The full range of Jesus’ humanity is on display in the gospels. He is enraged at those who do business in the temple. He weeps at the death of a friend. He is amazed at the faith—or lack of it—of those around him. He wishes fervently to avoid a painful death. In our reading from Mark for today we also find Jesus moved to pity by the plight of a leper. What makes this account all the more humanizing of Jesus is that the word used for Jesus’ emotion has to do with one’s bowels or, if you’d prefer, guts. “A leper came to (Jesus) begging him,” Mark tells us, “and kneeling he said to him, ‘If you choose, you can make me clean.’ Moved with pity, Jesus stretched out his hand and touched him, and said to him, ‘I do choose. Be made clean!’” (Mark 1:40-41).
Personally I haven’t often thought about Jesus having intestines. It just never figures into my Christology. According to Mark, though, Jesus experienced a yearning in the pit of his stomach. Incidentally, Luke uses this same expression in describing the feelings of the good Samaritan and the prodigal’s father, so this is not a concept reserved for the Son of God. Nor is it a feeling we generate for ourselves. It is one that springs upon us, from somewhere in the depths of our being as it were. But something must have happened in the centuries since Jesus healed the leper, something to change the notion of pity as associated with the digestive track. Today we are more accustomed to expressions like, “I hate your guts,” or “the thought of it turns my stomach,” or “you make me sick.” All too often pity and compassion are seen as weaknesses, uninvited intruders who distort our efforts at clear thinking and dispassion. How do we tie the gospel understanding of compassion (and Jesus’ response to it) together with the contemporary meaning and make sense of it?

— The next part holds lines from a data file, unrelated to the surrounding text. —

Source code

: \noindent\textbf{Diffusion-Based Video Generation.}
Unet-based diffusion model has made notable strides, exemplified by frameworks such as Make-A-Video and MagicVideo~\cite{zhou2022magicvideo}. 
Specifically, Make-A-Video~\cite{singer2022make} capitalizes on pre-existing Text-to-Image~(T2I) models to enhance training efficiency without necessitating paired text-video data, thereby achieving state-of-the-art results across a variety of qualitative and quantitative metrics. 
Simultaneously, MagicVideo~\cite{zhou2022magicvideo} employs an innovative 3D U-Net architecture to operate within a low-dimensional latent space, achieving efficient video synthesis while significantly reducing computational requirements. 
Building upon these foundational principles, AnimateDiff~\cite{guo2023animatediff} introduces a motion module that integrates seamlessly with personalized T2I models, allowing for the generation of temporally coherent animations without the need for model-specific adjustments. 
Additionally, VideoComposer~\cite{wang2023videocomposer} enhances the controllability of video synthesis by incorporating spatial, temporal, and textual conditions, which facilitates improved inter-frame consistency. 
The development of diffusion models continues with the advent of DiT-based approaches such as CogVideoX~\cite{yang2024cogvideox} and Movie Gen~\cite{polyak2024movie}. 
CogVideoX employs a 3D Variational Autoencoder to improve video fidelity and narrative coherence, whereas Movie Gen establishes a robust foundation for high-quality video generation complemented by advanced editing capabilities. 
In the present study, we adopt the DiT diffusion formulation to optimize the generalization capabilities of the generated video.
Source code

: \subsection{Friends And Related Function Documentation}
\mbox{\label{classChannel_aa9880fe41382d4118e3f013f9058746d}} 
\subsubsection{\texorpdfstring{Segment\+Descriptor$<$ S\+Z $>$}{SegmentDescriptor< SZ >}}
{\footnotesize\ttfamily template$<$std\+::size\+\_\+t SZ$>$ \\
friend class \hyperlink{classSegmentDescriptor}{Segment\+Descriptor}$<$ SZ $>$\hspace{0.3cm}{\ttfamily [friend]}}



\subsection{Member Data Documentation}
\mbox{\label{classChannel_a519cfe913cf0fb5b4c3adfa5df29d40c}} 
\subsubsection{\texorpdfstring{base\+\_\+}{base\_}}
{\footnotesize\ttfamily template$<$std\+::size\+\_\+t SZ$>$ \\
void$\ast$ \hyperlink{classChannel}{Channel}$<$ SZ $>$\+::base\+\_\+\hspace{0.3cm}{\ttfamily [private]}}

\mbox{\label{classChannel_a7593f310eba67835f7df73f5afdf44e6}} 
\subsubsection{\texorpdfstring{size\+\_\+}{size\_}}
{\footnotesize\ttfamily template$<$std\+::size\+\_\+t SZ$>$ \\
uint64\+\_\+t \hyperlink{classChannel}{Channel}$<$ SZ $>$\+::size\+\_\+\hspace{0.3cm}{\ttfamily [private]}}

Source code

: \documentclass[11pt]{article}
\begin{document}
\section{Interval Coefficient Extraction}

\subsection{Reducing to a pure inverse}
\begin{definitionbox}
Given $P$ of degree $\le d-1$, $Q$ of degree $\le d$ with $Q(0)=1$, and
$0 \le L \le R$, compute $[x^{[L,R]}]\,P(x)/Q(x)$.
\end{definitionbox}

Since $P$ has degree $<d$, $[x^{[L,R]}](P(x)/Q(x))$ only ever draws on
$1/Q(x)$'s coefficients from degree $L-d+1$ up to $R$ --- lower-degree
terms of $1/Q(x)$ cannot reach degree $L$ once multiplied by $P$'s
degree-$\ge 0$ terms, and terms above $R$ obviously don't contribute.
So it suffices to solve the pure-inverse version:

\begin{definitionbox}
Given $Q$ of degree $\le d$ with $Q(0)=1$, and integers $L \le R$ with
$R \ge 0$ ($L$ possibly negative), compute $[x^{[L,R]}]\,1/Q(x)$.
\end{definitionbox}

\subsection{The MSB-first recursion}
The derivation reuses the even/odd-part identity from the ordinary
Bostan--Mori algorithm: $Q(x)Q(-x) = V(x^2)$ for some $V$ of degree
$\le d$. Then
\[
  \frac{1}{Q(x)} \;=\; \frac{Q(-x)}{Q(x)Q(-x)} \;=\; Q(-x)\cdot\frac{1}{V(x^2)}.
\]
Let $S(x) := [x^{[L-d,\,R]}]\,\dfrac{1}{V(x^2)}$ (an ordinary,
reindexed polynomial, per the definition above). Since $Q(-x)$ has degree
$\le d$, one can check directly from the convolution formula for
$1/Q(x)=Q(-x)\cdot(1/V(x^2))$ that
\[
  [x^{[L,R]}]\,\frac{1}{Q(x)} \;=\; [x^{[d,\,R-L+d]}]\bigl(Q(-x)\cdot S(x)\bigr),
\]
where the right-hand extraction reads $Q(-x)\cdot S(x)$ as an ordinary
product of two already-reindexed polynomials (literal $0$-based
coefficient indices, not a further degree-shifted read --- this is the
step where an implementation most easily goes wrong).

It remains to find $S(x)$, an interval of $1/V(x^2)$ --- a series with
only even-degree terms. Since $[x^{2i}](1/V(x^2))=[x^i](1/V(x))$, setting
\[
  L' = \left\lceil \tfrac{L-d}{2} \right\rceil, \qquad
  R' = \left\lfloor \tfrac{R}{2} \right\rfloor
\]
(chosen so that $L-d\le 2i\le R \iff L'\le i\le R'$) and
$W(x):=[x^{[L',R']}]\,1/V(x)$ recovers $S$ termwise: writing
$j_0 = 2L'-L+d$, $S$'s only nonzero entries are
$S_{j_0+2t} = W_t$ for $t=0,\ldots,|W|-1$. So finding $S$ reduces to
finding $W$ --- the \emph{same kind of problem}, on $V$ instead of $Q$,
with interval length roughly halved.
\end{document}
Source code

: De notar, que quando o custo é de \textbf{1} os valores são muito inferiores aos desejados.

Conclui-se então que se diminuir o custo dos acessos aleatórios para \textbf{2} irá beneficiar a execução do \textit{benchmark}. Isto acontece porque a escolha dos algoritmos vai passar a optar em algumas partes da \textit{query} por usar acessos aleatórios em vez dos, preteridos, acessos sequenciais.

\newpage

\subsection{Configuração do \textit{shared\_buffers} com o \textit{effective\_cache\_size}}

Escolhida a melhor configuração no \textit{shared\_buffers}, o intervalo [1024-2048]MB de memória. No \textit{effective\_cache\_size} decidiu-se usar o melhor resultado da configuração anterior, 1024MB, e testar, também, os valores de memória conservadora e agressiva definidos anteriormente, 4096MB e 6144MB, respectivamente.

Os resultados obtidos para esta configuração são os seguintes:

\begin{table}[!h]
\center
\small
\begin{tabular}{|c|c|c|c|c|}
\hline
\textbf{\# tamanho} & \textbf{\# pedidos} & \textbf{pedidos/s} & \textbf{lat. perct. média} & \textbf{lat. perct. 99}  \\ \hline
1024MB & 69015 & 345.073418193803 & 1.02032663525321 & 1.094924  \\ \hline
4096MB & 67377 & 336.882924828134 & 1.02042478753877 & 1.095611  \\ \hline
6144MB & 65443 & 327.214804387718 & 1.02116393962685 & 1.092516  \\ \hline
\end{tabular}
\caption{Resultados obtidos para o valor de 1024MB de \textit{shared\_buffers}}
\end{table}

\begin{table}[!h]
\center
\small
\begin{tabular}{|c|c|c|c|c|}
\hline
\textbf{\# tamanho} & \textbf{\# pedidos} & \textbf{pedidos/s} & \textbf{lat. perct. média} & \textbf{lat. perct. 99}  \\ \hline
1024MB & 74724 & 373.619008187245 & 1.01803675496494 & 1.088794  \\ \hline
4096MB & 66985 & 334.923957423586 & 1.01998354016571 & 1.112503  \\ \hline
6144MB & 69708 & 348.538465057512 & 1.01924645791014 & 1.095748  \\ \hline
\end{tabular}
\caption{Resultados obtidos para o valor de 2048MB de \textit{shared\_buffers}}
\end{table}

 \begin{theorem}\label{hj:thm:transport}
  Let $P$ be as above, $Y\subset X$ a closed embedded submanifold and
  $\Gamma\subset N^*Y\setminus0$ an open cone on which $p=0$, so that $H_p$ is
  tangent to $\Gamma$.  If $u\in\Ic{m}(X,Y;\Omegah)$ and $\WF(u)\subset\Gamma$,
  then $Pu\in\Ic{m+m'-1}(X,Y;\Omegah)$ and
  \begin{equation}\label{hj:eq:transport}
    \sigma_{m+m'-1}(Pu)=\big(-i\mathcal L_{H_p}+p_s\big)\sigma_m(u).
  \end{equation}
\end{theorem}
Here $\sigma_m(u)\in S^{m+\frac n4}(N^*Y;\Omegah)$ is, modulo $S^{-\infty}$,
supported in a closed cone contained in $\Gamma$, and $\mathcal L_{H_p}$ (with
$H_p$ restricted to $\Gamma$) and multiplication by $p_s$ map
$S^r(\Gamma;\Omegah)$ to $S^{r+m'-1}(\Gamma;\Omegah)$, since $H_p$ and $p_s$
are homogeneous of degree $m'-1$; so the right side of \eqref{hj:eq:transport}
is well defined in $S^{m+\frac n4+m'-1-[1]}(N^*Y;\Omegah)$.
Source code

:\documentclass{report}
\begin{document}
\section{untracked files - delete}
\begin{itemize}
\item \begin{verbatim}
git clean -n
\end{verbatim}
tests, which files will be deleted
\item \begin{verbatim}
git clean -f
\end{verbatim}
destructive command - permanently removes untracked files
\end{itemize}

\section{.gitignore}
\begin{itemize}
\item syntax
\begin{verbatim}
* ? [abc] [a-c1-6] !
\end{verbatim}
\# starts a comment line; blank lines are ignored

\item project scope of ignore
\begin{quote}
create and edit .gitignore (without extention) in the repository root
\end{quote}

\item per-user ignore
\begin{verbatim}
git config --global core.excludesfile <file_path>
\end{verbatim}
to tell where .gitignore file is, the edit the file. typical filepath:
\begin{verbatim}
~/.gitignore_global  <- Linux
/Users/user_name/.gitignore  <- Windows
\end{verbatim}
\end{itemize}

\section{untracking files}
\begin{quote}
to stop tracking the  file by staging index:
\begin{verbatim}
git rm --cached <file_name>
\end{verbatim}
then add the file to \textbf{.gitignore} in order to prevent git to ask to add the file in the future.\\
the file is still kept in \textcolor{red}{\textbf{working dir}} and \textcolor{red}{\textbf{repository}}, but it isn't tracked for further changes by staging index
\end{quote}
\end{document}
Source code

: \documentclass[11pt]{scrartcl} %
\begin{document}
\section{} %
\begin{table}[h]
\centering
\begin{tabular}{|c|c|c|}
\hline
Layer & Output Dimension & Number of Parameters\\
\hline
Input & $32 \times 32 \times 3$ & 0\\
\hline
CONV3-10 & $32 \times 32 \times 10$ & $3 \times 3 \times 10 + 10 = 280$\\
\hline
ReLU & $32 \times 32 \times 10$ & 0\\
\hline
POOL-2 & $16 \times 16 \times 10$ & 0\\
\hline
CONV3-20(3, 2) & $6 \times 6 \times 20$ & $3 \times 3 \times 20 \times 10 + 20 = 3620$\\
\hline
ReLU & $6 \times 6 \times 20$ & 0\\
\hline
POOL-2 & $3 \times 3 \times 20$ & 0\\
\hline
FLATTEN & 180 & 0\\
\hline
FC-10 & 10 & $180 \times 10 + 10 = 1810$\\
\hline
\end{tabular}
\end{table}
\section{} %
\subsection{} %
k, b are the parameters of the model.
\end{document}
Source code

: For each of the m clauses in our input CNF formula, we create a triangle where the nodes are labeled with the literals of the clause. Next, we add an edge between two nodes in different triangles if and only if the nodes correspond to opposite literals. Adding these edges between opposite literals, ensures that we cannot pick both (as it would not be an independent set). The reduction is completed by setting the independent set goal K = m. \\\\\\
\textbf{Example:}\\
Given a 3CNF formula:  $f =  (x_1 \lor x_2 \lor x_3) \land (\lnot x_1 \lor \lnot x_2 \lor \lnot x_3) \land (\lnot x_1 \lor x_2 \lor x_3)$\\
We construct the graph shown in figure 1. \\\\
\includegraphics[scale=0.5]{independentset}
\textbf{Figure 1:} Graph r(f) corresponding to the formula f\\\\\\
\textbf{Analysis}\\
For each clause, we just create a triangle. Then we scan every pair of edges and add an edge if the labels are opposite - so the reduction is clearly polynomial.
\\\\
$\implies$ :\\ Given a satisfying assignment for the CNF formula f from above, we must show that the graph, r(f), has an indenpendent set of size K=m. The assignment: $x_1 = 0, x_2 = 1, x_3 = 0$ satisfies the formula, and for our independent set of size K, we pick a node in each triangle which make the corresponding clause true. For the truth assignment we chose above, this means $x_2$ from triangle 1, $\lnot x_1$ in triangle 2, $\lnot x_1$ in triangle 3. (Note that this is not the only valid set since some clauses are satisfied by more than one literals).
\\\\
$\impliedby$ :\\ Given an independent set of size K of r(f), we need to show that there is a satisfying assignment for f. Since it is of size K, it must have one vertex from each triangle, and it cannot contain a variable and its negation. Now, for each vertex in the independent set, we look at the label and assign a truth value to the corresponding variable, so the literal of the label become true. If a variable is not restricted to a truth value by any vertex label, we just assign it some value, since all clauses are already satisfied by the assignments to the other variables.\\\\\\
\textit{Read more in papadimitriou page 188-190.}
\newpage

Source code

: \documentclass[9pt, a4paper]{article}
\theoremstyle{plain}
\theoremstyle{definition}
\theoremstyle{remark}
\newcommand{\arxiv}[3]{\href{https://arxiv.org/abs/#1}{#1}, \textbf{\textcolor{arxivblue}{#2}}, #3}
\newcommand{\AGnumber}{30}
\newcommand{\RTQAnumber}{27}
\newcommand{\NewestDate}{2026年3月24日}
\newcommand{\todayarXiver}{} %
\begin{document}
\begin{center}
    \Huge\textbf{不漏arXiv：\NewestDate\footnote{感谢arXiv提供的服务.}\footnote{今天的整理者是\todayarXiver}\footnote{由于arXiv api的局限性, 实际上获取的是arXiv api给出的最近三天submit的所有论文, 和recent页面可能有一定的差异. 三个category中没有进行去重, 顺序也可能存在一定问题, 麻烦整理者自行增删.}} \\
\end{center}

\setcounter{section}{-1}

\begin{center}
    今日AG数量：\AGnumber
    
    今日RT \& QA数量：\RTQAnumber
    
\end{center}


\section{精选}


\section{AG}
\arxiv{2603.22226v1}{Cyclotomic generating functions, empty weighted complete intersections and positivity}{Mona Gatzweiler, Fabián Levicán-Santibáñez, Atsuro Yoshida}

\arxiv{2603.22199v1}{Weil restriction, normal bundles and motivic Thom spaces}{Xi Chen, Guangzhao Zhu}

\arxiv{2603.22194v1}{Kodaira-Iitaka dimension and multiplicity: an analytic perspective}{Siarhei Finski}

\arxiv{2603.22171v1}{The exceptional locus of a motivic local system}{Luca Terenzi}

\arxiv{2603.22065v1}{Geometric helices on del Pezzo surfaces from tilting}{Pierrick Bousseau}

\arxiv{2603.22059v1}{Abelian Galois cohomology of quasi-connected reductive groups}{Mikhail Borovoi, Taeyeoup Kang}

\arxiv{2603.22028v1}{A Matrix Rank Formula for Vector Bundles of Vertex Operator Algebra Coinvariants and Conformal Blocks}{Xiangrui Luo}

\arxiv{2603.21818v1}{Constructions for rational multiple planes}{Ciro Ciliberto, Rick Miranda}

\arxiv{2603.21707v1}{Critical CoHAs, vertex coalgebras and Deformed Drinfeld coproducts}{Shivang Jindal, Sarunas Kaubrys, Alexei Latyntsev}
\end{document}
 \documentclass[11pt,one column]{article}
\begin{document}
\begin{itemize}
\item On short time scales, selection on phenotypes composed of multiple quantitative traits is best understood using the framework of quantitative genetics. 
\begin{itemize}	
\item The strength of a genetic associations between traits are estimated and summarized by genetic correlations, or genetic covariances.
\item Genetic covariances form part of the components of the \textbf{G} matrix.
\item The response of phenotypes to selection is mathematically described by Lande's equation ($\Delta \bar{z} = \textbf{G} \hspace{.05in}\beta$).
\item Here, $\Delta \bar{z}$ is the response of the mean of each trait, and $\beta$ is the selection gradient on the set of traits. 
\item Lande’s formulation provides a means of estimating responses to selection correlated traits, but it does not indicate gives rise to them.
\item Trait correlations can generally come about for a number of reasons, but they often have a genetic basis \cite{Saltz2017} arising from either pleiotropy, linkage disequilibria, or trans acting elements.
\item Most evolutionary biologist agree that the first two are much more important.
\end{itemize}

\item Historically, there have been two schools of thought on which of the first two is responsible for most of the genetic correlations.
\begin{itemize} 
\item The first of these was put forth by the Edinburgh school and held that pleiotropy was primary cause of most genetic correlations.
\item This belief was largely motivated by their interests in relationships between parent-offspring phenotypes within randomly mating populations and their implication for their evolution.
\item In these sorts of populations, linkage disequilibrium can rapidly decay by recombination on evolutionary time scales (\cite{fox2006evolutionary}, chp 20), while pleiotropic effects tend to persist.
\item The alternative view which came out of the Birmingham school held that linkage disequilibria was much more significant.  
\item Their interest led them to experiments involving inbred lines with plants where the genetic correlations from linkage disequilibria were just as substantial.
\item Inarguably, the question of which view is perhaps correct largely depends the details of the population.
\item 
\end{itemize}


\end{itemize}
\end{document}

We start with Jesus, who any number of times could have said, “Enough! I can only do so much!” And though he found it necessary to seek solitude for prayer and meditation, Jesus never lost the capacity to care, to be moved by the circumstances of others. Maybe what makes Jesus truly human is that he was truly humane, was truly vulnerable to those around him in ways that we far too often are not. While we might have said to the leper, “Yuck! Get away from me,” Jesus felt the needs of the man so intensely that he was compelled to act, his true humanity drawing on his divine identity to create a miracle. Jesus, then, has worked to correct our understanding or who we are as humans. And though he was healing the leper, maybe it is really to us that he says, “Be made clean!”
Prayer: God of creation, restore in us the true human-ness that you intended so that we might live as your people with vulnerability to those around us. In Jesus’ name. Amen.